We continue to use the system developed by separate teams of university scholars and professional researchers to grade newscasts by a point system matched to these criteria (see Who Did the Study). As in years past presentation is a very minor factor. So that grading can be accomplished objectively, stories score well based on an accumulation of the simple journalistic values mentioned above.

In this third year of the Local TV News Project we also continue to correlate a station's quality scores to Nielsen Media Research household ratings that encompass a three-year period beginning in May 1997 and ending in February 2000.

This year, as in years past, we have examined the most watched half-hours of news in a core group of cities randomly selected after ensuring population and geographic balance. We have also looked at early-evening news in Atlanta and Los Angeles, markets where we previously studied late news.

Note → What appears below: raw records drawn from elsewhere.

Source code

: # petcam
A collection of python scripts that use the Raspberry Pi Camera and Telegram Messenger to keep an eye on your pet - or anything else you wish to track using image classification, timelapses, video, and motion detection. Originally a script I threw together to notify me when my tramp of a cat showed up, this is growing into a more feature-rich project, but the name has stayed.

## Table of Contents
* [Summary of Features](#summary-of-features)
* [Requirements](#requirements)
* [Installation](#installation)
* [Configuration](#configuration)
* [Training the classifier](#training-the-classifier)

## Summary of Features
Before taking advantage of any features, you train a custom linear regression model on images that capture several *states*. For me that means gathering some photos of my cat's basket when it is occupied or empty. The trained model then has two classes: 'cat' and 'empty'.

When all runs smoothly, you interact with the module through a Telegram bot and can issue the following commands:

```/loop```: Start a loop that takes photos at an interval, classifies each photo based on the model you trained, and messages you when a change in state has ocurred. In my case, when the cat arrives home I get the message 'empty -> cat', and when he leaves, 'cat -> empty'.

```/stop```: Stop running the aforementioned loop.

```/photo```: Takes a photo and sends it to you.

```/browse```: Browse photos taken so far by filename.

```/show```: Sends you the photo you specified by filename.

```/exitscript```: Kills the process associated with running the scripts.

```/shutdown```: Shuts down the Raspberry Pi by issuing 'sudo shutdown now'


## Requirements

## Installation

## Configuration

A year ago we found that the six o'clock news programs in New York and Boston scored much better than their 11 P.M. counterparts. The same holds true this year. In Atlanta, the early evening news broadcasts scored an average 144 points higher than the late news broadcasts we studied in 1998. In Los Angeles, the six o'clock broadcasts were 57 points higher.

Over three years we've found that, contrary to newsroom lore and the claims of critics, all local news is not the same. Our best station in the most watched time slot, Tucson's KGUN, scored 291 points more than our worst station, KNXV in Phoenix.

The same is true of the time slots we added this year. The best in the morning, WGME of Portland, Maine, scored 145 points higher than the morning's worst, WBRC of Birmingham. Oakland's KTVU, the best of the primetime hour-long newscasts, earned a whopping 292 points more than Los Angeles's KTLA.

Quality Versus Ratings

How sure are we that quality is the best path to ratings? Eight of the ten best stations we studied this year were either going up in ratings (60%) or at least holding their own (20%). Put in another way, if you practice basic good journalism, as defined by our design team of industry professionals, your station is four times as likely to be gaining or holding ratings as losing. In a television environment that has steadily decreased in viewers, hanging on is not the worst thing in the world.

Percentage of Stations by Grade, 1998-2000



It's riskier to be a bottom-ten station in this study. While 6 out of 10 stations on the bottom have positive ratings trends, four are clearly failing. Unlike the better stations, there is no holding your ground here. It's either up or down.